*Your objective*
All of the data is to be repeated verbatim.

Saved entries
BEGIN

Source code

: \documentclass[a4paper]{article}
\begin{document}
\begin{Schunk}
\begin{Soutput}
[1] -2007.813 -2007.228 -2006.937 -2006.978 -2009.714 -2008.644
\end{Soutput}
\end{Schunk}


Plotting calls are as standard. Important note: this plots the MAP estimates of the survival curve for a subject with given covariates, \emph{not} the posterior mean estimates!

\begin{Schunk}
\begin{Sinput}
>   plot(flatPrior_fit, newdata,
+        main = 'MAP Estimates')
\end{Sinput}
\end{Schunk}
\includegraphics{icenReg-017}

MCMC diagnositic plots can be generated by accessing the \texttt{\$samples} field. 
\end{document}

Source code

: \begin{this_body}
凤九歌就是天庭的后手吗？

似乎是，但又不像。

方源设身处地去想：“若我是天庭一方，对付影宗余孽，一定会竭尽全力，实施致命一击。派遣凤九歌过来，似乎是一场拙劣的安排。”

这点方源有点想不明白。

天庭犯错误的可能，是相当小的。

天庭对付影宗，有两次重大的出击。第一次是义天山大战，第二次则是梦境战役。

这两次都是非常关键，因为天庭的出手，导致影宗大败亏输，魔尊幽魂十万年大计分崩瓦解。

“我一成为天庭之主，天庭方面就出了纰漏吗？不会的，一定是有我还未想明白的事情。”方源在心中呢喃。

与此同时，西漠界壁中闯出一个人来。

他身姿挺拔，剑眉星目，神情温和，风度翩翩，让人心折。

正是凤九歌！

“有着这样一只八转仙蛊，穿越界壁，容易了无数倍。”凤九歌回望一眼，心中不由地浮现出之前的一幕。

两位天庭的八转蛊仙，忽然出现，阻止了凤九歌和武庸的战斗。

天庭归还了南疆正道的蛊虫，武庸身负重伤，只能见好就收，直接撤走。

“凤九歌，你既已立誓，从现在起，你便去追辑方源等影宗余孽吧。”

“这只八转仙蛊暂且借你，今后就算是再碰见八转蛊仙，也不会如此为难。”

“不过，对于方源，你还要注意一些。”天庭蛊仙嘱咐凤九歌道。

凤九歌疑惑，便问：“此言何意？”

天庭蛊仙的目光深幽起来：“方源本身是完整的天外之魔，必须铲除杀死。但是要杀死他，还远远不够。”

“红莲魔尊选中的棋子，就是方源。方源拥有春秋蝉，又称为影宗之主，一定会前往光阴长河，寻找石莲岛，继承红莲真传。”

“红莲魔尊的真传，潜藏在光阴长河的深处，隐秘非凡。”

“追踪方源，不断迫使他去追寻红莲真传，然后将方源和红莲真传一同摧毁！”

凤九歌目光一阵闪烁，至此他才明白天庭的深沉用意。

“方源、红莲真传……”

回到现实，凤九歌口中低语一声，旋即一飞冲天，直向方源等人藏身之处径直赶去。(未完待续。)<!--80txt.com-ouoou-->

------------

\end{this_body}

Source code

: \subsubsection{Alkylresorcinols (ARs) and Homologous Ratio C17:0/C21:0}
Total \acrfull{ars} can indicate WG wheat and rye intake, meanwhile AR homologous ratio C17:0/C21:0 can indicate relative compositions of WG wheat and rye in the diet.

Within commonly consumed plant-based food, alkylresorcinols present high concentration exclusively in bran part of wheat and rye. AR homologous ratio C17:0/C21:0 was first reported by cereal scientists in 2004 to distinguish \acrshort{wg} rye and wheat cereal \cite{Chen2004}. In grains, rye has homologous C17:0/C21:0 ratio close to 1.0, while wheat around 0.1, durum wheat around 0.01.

END

*Result*
Source code

: \documentclass[a4paper]{article}
\begin{document}
\begin{Schunk}
\begin{Soutput}
[1] -2007.813 -2007.228 -2006.937 -2006.978 -2009.714 -2008.644
\end{Soutput}
\end{Schunk}


Plotting calls are as standard. Important note: this plots the MAP estimates of the survival curve for a subject with given covariates, \emph{not} the posterior mean estimates!

\begin{Schunk}
\begin{Sinput}
>   plot(flatPrior_fit, newdata,
+        main = 'MAP Estimates')
\end{Sinput}
\end{Schunk}
\includegraphics{icenReg-017}

MCMC diagnositic plots can be generated by accessing the \texttt{\$samples} field. 
\end{document}

Source code

: \begin{this_body}
凤九歌就是天庭的后手吗？

似乎是，但又不像。

方源设身处地去想：“若我是天庭一方，对付影宗余孽，一定会竭尽全力，实施致命一击。派遣凤九歌过来，似乎是一场拙劣的安排。”

这点方源有点想不明白。

天庭犯错误的可能，是相当小的。

天庭对付影宗，有两次重大的出击。第一次是义天山大战，第二次则是梦境战役。

这两次都是非常关键，因为天庭的出手，导致影宗大败亏输，魔尊幽魂十万年大计分崩瓦解。

“我一成为天庭之主，天庭方面就出了纰漏吗？不会的，一定是有我还未想明白的事情。”方源在心中呢喃。

与此同时，西漠界壁中闯出一个人来。

他身姿挺拔，剑眉星目，神情温和，风度翩翩，让人心折。

正是凤九歌！

“有着这样一只八转仙蛊，穿越界壁，容易了无数倍。”凤九歌回望一眼，心中不由地浮现出之前的一幕。

两位天庭的八转蛊仙，忽然出现，阻止了凤九歌和武庸的战斗。

天庭归还了南疆正道的蛊虫，武庸身负重伤，只能见好就收，直接撤走。

“凤九歌，你既已立誓，从现在起，你便去追辑方源等影宗余孽吧。”

“这只八转仙蛊暂且借你，今后就算是再碰见八转蛊仙，也不会如此为难。”

“不过，对于方源，你还要注意一些。”天庭蛊仙嘱咐凤九歌道。

凤九歌疑惑，便问：“此言何意？”

天庭蛊仙的目光深幽起来：“方源本身是完整的天外之魔，必须铲除杀死。但是要杀死他，还远远不够。”

“红莲魔尊选中的棋子，就是方源。方源拥有春秋蝉，又称为影宗之主，一定会前往光阴长河，寻找石莲岛，继承红莲真传。”

“红莲魔尊的真传，潜藏在光阴长河的深处，隐秘非凡。”

“追踪方源，不断迫使他去追寻红莲真传，然后将方源和红莲真传一同摧毁！”

凤九歌目光一阵闪烁，至此他才明白天庭的深沉用意。

“方源、红莲真传……”

回到现实，凤九歌口中低语一声，旋即一飞冲天，直向方源等人藏身之处径直赶去。(未完待续。)<!--80txt.com-ouoou-->

------------

\end{this_body}

Source code

: \subsubsection{Alkylresorcinols (ARs) and Homologous Ratio C17:0/C21:0}
Total \acrfull{ars} can indicate WG wheat and rye intake, meanwhile AR homologous ratio C17:0/C21:0 can indicate relative compositions of WG wheat and rye in the diet.

Within commonly consumed plant-based food, alkylresorcinols present high concentration exclusively in bran part of wheat and rye. AR homologous ratio C17:0/C21:0 was first reported by cereal scientists in 2004 to distinguish \acrshort{wg} rye and wheat cereal \cite{Chen2004}. In grains, rye has homologous C17:0/C21:0 ratio close to 1.0, while wheat around 0.1, durum wheat around 0.01.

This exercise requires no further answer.